= WHAT TO DO =
Only the lines from the line containing "Jung, C. G. (1921/1971)." to the end of the entries should be repeated, exactly as they appear.

========================

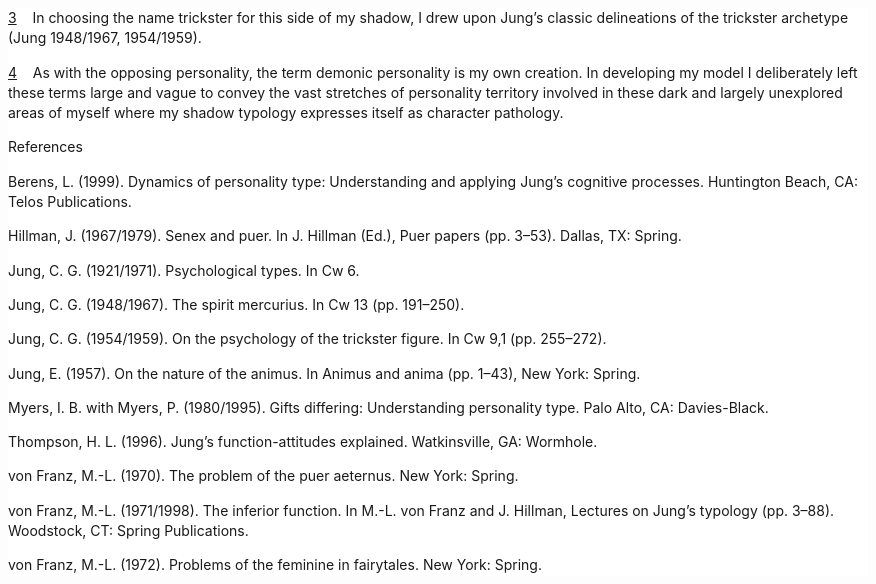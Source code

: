 [3](part0019.xhtml#IvK3oXOfSouYfENtHegYLQ2915)    In choosing the name trickster for this side of my shadow, I drew upon Jung’s classic delineations of the trickster archetype (Jung 1948/1967, 1954/1959).

[4](part0019.xhtml#IvK3oXOfSouYfENtHegYLQ2897)    As with the opposing personality, the term demonic personality is my own creation. In developing my model I deliberately left these terms large and vague to convey the vast stretches of personality territory involved in these dark and largely unexplored areas of myself where my shadow typology expresses itself as character pathology.

References

Berens, L. (1999). Dynamics of personality type: Understanding and applying Jung’s cognitive processes. Huntington Beach, CA: Telos Publications.

Hillman, J. (1967/1979). Senex and puer. In J. Hillman (Ed.), Puer papers (pp. 3–53). Dallas, TX: Spring.

Jung, C. G. (1921/1971). Psychological types. In Cw 6.

Jung, C. G. (1948/1967). The spirit mercurius. In Cw 13 (pp. 191–250).

Jung, C. G. (1954/1959). On the psychology of the trickster figure. In Cw 9,1 (pp. 255–272).

Jung, E. (1957). On the nature of the animus. In Animus and anima (pp. 1–43), New York: Spring.

Myers, I. B. with Myers, P. (1980/1995). Gifts differing: Understanding personality type. Palo Alto, CA: Davies-Black.

Thompson, H. L. (1996). Jung’s function-attitudes explained. Watkinsville, GA: Wormhole.

von Franz, M.-L. (1970). The problem of the puer aeternus. New York: Spring.

von Franz, M.-L. (1971/1998). The inferior function. In M.-L. von Franz and J. Hillman, Lectures on Jung’s typology (pp. 3–88). Woodstock, CT: Spring Publications.

von Franz, M.-L. (1972). Problems of the feminine in fairytales. New York: Spring.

========================

= WORKED SOLUTION =
Jung, C. G. (1921/1971). Psychological types. In Cw 6.

Jung, C. G. (1948/1967). The spirit mercurius. In Cw 13 (pp. 191–250).

Jung, C. G. (1954/1959). On the psychology of the trickster figure. In Cw 9,1 (pp. 255–272).

Jung, E. (1957). On the nature of the animus. In Animus and anima (pp. 1–43), New York: Spring.

Myers, I. B. with Myers, P. (1980/1995). Gifts differing: Understanding personality type. Palo Alto, CA: Davies-Black.

Thompson, H. L. (1996). Jung’s function-attitudes explained. Watkinsville, GA: Wormhole.

von Franz, M.-L. (1970). The problem of the puer aeternus. New York: Spring.

von Franz, M.-L. (1971/1998). The inferior function. In M.-L. von Franz and J. Hillman, Lectures on Jung’s typology (pp. 3–88). Woodstock, CT: Spring Publications.

von Franz, M.-L. (1972). Problems of the feminine in fairytales. New York: Spring.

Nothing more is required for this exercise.